**ASSIGNMENT**
Search the records below for the word "مرحله". Pull out each line that has it.

**DATA TO USE**
※ ※ ※
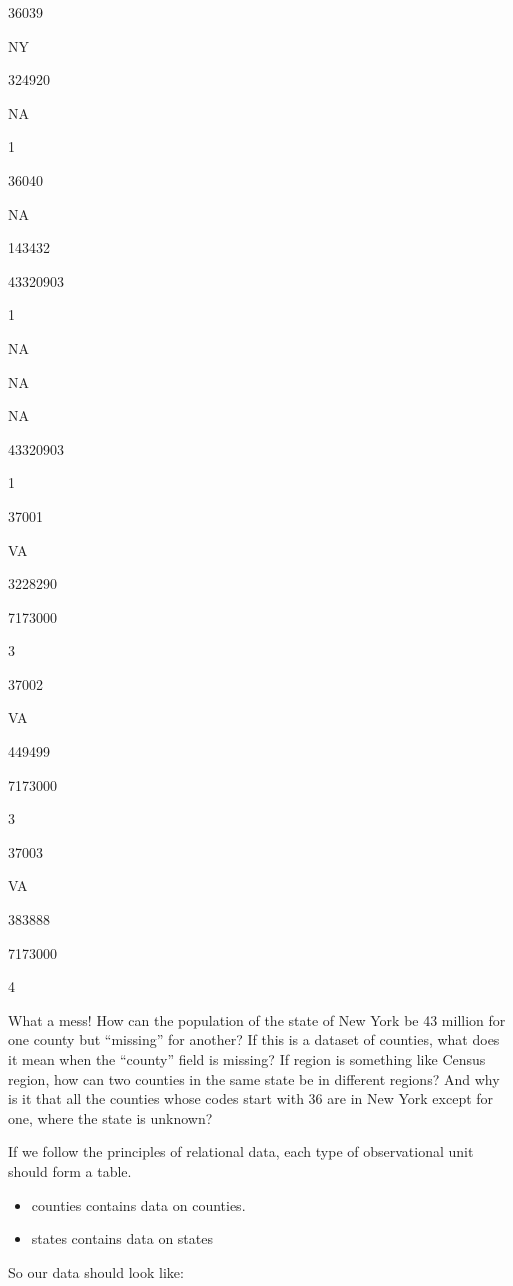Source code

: \documentclass[]{book}
\providecommand{\tightlist}{%
  \setlength{\itemsep}{0pt}\setlength{\parskip}{0pt}}
\begin{document}
36039

NY

324920

NA

1

36040

NA

143432

43320903

1

NA

NA

NA

43320903

1

37001

VA

3228290

7173000

3

37002

VA

449499

7173000

3

37003

VA

383888

7173000

4

What a mess! How can the population of the state of New York be 43 million for one county but ``missing'' for another? If this is a dataset of counties, what does it mean when the ``county'' field is missing? If region is something like Census region, how can two counties in the same state be in different regions? And why is it that all the counties whose codes start with 36 are in New York except for one, where the state is unknown?

If we follow the principles of relational data, each type of observational unit should form a table.

\begin{itemize}
\tightlist
\item
  counties contains data on counties.
\item
  states contains data on states
\end{itemize}

So our data should look like:
\end{document}
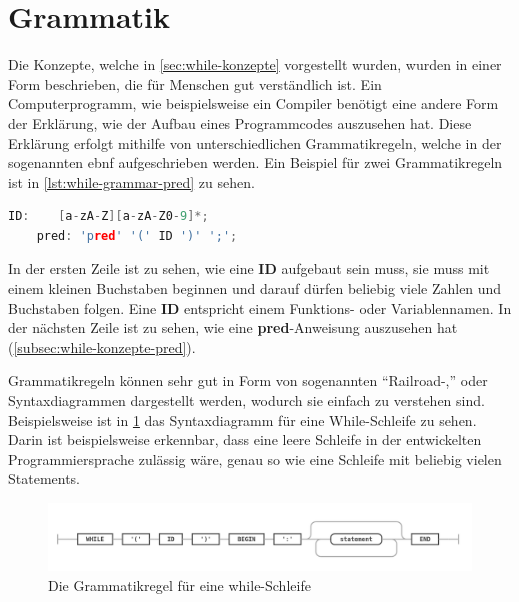 \section{Grammatik} \label{sec:while-grammar}
Die Konzepte, welche in \cref{sec:while-konzepte} vorgestellt wurden, wurden in einer Form beschrieben, die für Menschen gut verständlich ist. Ein Computerprogramm, wie beispielsweise ein Compiler benötigt eine andere Form der Erklärung, wie der Aufbau eines Programmcodes auszusehen hat. Diese Erklärung erfolgt mithilfe von unterschiedlichen Grammatikregeln, welche in der sogenannten \ac{ebnf} aufgeschrieben werden. Ein Beispiel für zwei Grammatikregeln ist in \cref{lst:while-grammar-pred} zu sehen.

\begin{lstlisting}[language=c, caption=Zwei einfache Grammatikregel, label={lst:while-grammar-pred}]
	ID:    [a-zA-Z][a-zA-Z0-9]*;
	pred: 'pred' '(' ID ')' ';';
\end{lstlisting}

In der ersten Zeile ist zu sehen, wie eine \textbf{ID} aufgebaut sein muss, sie muss mit einem kleinen Buchstaben beginnen und darauf dürfen beliebig viele Zahlen und Buchstaben folgen. Eine \textbf{ID} entspricht einem Funktions- oder Variablennamen. In der nächsten Zeile ist zu sehen, wie eine \textbf{pred}-Anweisung auszusehen hat (\cref{subsec:while-konzepte-pred}).

Grammatikregeln können sehr gut in Form von sogenannten \enquote{Railroad-,} oder {Syntaxdiagrammen} dargestellt werden, wodurch sie einfach zu verstehen sind. Beispielsweise ist in \cref{pic:WhileRegelWhile} das Syntaxdiagramm für eine While-Schleife zu sehen. Darin ist beispielsweise erkennbar, dass eine leere Schleife in der entwickelten Programmiersprache zulässig wäre, genau so wie eine Schleife mit beliebig vielen Statements.

\begin{figure}[h!]
	\centering
	\includegraphics[width=14cm]{content/pictures/while.png}
	\caption{Die Grammatikregel für eine while-Schleife}
	\label{pic:WhileRegelWhile}
\end{figure}



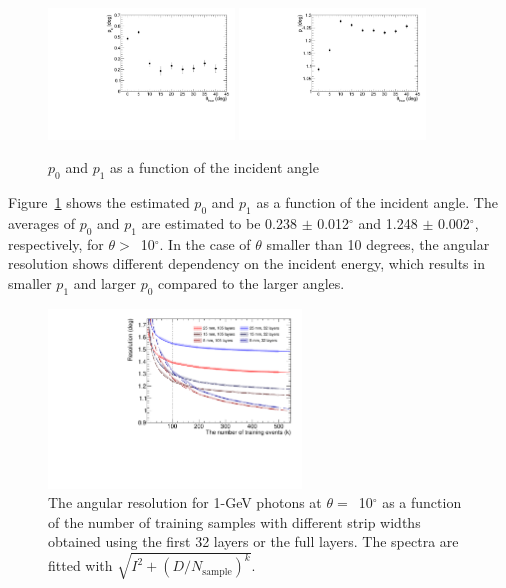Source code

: \documentclass[12pt,times,draftclsnofoot,a4paper]{elsarticle}
\begin{document}
\begin{figure}[!hbt]
\centering
\includegraphics[width=0.44\textwidth]{Fig7_p0.pdf}
\includegraphics[width=0.44\textwidth]{Fig7_p1.pdf}
\caption{ $p_{0}$ and $p_{1}$ as a function of the incident angle }
\label{fig:res_edep}
\end{figure}

Figure~\ref{fig:res_edep} shows the estimated $p_{0}$ and $p_{1}$ as a function of the incident angle. The averages of $p_{0}$ and $p_{1}$ are estimated to be 0.238 $\pm$ 0.012$^{\circ}$ and 1.248 $\pm$ 0.002$^{\circ}$, respectively, for $\theta>$~10$^{\circ}$. In the case of $\theta$ smaller than 10 degrees, the angular resolution shows different dependency on the incident energy, which results in smaller $p_{1}$ and larger $p_{0}$ compared to the larger angles.

\begin{figure}[!hbt]
\centering
\includegraphics[width=0.6\textwidth]{Fig8_nsample_400k_500k.pdf}
\caption{ The angular resolution for 1-GeV photons at $\theta=$~10$^{\circ}$ as a function of the number of training samples with different strip widths obtained using the first 32 layers or the full layers. The spectra are fitted with $\sqrt{I^{2} + (D/N_{\mathrm{sample}})^{k}}$.}
\label{fig:multi-parameter}
\end{figure}
\end{document}
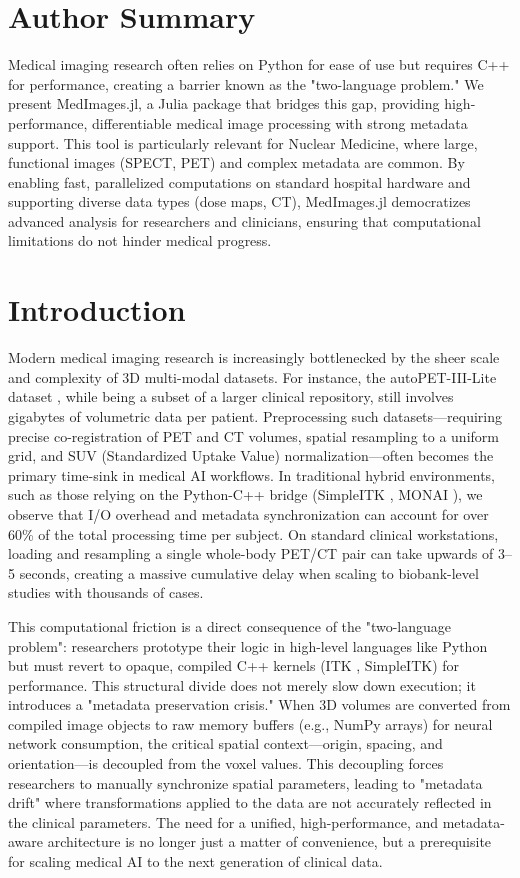 \documentclass[10pt,letterpaper]{article}
\begin{document}
\section*{Author Summary}
Medical imaging research often relies on Python for ease of use but requires C++ for performance, creating a barrier known as the "two-language problem." We present MedImages.jl, a Julia package that bridges this gap, providing high-performance, differentiable medical image processing with strong metadata support. This tool is particularly relevant for Nuclear Medicine, where large, functional images (SPECT, PET) and complex metadata are common. By enabling fast, parallelized computations on standard hospital hardware and supporting diverse data types (dose maps, CT), MedImages.jl democratizes advanced analysis for researchers and clinicians, ensuring that computational limitations do not hinder medical progress.

\section*{Introduction}
Modern medical imaging research is increasingly bottlenecked by the sheer scale and complexity of 3D multi-modal datasets. For instance, the autoPET-III-Lite dataset \cite{Gatidis_2024}, while being a subset of a larger clinical repository, still involves gigabytes of volumetric data per patient. Preprocessing such datasets—requiring precise co-registration of PET and CT volumes, spatial resampling to a uniform grid, and SUV (Standardized Uptake Value) normalization—often becomes the primary time-sink in medical AI workflows. In traditional hybrid environments, such as those relying on the Python-C++ bridge (SimpleITK \cite{LowekampChen2013}, MONAI \cite{CardosoLi2022}), we observe that I/O overhead and metadata synchronization can account for over 60\% of the total processing time per subject. On standard clinical workstations, loading and resampling a single whole-body PET/CT pair can take upwards of 3--5 seconds, creating a massive cumulative delay when scaling to biobank-level studies with thousands of cases.

This computational friction is a direct consequence of the "two-language problem": researchers prototype their logic in high-level languages like Python but must revert to opaque, compiled C++ kernels (ITK \cite{itk}, SimpleITK) for performance. This structural divide does not merely slow down execution; it introduces a "metadata preservation crisis." When 3D volumes are converted from compiled image objects to raw memory buffers (e.g., NumPy arrays) for neural network consumption, the critical spatial context—origin, spacing, and orientation—is decoupled from the voxel values. This decoupling forces researchers to manually synchronize spatial parameters, leading to "metadata drift" where transformations applied to the data are not accurately reflected in the clinical parameters. The need for a unified, high-performance, and metadata-aware architecture is no longer just a matter of convenience, but a prerequisite for scaling medical AI to the next generation of clinical data.
\end{document}
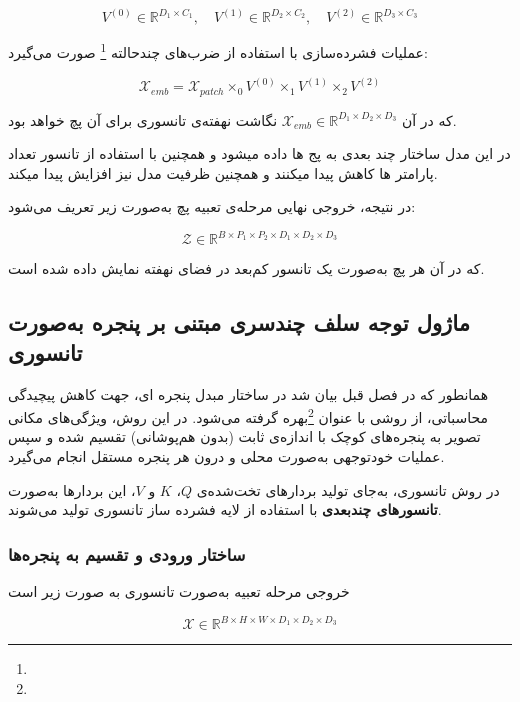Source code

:\[
V^{(0)} \in \mathbb{R}^{D_1 \times C_1}, \quad
V^{(1)} \in \mathbb{R}^{D_2 \times C_2}, \quad
V^{(2)} \in \mathbb{R}^{D_3 \times C_3}
\]

عملیات فشرده‌سازی با استفاده از ضرب‌های چندحالته \footnote{} صورت می‌گیرد:

\begin{equation}
	\mathcal{X}_{emb} = \mathcal{X}_{patch} \times_0 V^{(0)} \times_1 V^{(1)} \times_2 V^{(2)}
\end{equation}


که در آن $\mathcal{X}_{emb} \in \mathbb{R}^{D_1 \times D_2 \times D_3}$ نگاشت نهفته‌ی تانسوری برای آن پچ خواهد بود.

در این مدل ساختار چند بعدی به پج ها داده میشود و همچنین با استفاده از تانسور تعداد پارامتر ها کاهش پیدا میکنند و همچنین ظرفیت مدل نیز افزایش پیدا میکند.




در نتیجه، خروجی نهایی مرحله‌ی تعبیه پچ به‌صورت زیر تعریف می‌شود:

\[
\mathcal{Z} \in \mathbb{R}^{B \times P_1 \times P_2 \times D_1 \times D_2 \times D_3}
\]

که در آن هر پچ به‌صورت یک تانسور کم‌بعد در فضای نهفته نمایش داده شده است.


\subsection{ماژول توجه سلف چندسری مبتنی بر پنجره به‌صورت تانسوری}

همانطور که در فصل قبل بیان شد در ساختار مبدل پنجره ای، جهت کاهش پیچیدگی محاسباتی، از روشی با عنوان  \footnote{}بهره گرفته می‌شود. در این روش، ویژگی‌های مکانی تصویر به پنجره‌های کوچک با اندازه‌ی ثابت (بدون هم‌پوشانی) تقسیم شده و سپس عملیات  خود‌توجهی به‌صورت محلی و درون هر پنجره مستقل انجام می‌گیرد.

در روش تانسوری، به‌جای تولید بردارهای تخت‌شده‌ی $Q$، $K$ و $V$، این بردارها به‌صورت \textbf{تانسورهای چندبعدی} با استفاده از لایه فشرده ساز تانسوری تولید می‌شوند.

\subsubsection*{ ساختار ورودی و تقسیم به پنجره‌ها}

خروجی مرحله تعبیه  به‌صورت تانسوری به صورت زیر است 

\[
\mathcal{X} \in \mathbb{R}^{B \times H \times W \times D_1 \times D_2 \times D_3}
\]



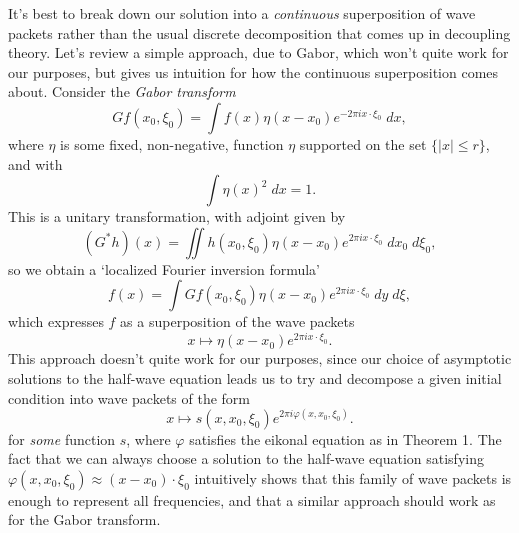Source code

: \documentclass{article}
\theoremstyle{plain}
\theoremstyle{remark}
\theoremstyle{definition}
\begin{document}
It's best to break down our solution into a \emph{continuous} superposition of wave packets rather than the usual discrete decomposition that comes up in decoupling theory. Let's review a simple approach, due to Gabor, which won't quite work for our purposes, but gives us intuition for how the continuous superposition comes about. Consider the \emph{Gabor transform}
%
\[ Gf(x_0,\xi_0) = \int f(x) \eta(x - x_0) e^{- 2 \pi i x \cdot \xi_0}\; dx, \]
%
where $\eta$ is some fixed, non-negative, function $\eta$ supported on the set $\{ |x| \leq r \}$, and with
%
\[ \int \eta(x)^2\; dx = 1. \]
%
This is a unitary transformation, with adjoint given by
%
\[ (G^*h)(x) = \iint h(x_0,\xi_0) \eta(x - x_0) e^{2 \pi i x \cdot \xi_0}\; dx_0\; d\xi_0, \]
%
so we obtain a `localized Fourier inversion formula'
%
\[ f(x) = \int Gf(x_0,\xi_0) \eta(x - x_0) e^{2 \pi i x \cdot \xi_0}\; dy\; d\xi, \]
%
which expresses $f$ as a superposition of the wave packets
%
\[ x \mapsto \eta(x - x_0) e^{2 \pi i x \cdot \xi_0}. \]
%
This approach doesn't quite work for our purposes, since our choice of asymptotic solutions to the half-wave equation leads us to try and decompose a given initial condition into wave packets of the form
%
\[ x \mapsto s(x,x_0,\xi_0) e^{2 \pi i \varphi(x,x_0, \xi_0)}. \]
%
for \emph{some} function $s$, where $\varphi$ satisfies the eikonal equation as in Theorem 1. The fact that we can always choose a solution to the half-wave equation satisfying $\varphi(x,x_0,\xi_0) \approx (x - x_0) \cdot \xi_0$ intuitively shows that this family of wave packets is enough to represent all frequencies, and that a similar approach should work as for the Gabor transform.
\end{document}
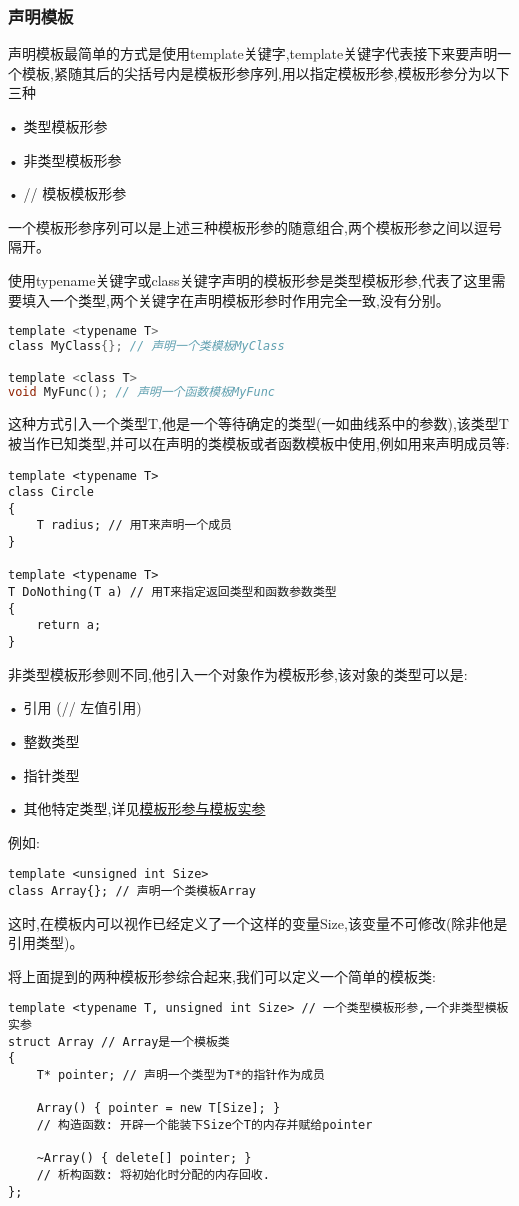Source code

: \documentclass[UTF8]{ctexart}
\begin{document}
\subsubsection{声明模板}
声明模板最简单的方式是使用template关键字,template关键字代表接下来要声明一个模板,紧随其后的尖括号内是模板形参序列,用以指定模板形参,模板形参分为以下三种

• 类型模板形参

• 非类型模板形参

• // 模板模板形参

一个模板形参序列可以是上述三种模板形参的随意组合,两个模板形参之间以逗号隔开。

使用typename关键字或class关键字声明的模板形参是类型模板形参,代表了这里需要填入一个类型,两个关键字在声明模板形参时作用完全一致,没有分别。
\begin{lstlisting}[language = C,basicstyle=\small\ttfamily]
template <typename T>
class MyClass{}; // 声明一个类模板MyClass

template <class T>
void MyFunc(); // 声明一个函数模板MyFunc
\end{lstlisting}

这种方式引入一个类型T,他是一个等待确定的类型(一如曲线系中的参数),该类型T被当作已知类型,并可以在声明的类模板或者函数模板中使用,例如用来声明成员等:
\begin{lstlisting}
template <typename T>
class Circle
{
    T radius; // 用T来声明一个成员
}

template <typename T>
T DoNothing(T a) // 用T来指定返回类型和函数参数类型
{
    return a; 
}
\end{lstlisting}

非类型模板形参则不同,他引入一个对象作为模板形参,该对象的类型可以是:

• 引用 (// 左值引用)

• 整数类型

• 指针类型

• 其他特定类型,详见\href{https://zh.cppreference.com/w/cpp/language/template_parameters}{模板形参与模板实参}

例如:
\begin{lstlisting}
template <unsigned int Size>
class Array{}; // 声明一个类模板Array
\end{lstlisting}

这时,在模板内可以视作已经定义了一个这样的变量Size,该变量不可修改(除非他是引用类型)。

将上面提到的两种模板形参综合起来,我们可以定义一个简单的模板类:
\begin{lstlisting}
template <typename T, unsigned int Size> // 一个类型模板形参,一个非类型模板实参
struct Array // Array是一个模板类
{
    T* pointer; // 声明一个类型为T*的指针作为成员

    Array() { pointer = new T[Size]; } 
    // 构造函数: 开辟一个能装下Size个T的内存并赋给pointer
    
    ~Array() { delete[] pointer; }
    // 析构函数: 将初始化时分配的内存回收.
};
\end{lstlisting}
\end{document}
※ ※ ※
**SOLUTION FOR THIS EXERCISE**
در نتیجه، خروجی نهایی مرحله‌ی تعبیه پچ به‌صورت زیر تعریف می‌شود:
خروجی مرحله تعبیه  به‌صورت تانسوری به صورت زیر است 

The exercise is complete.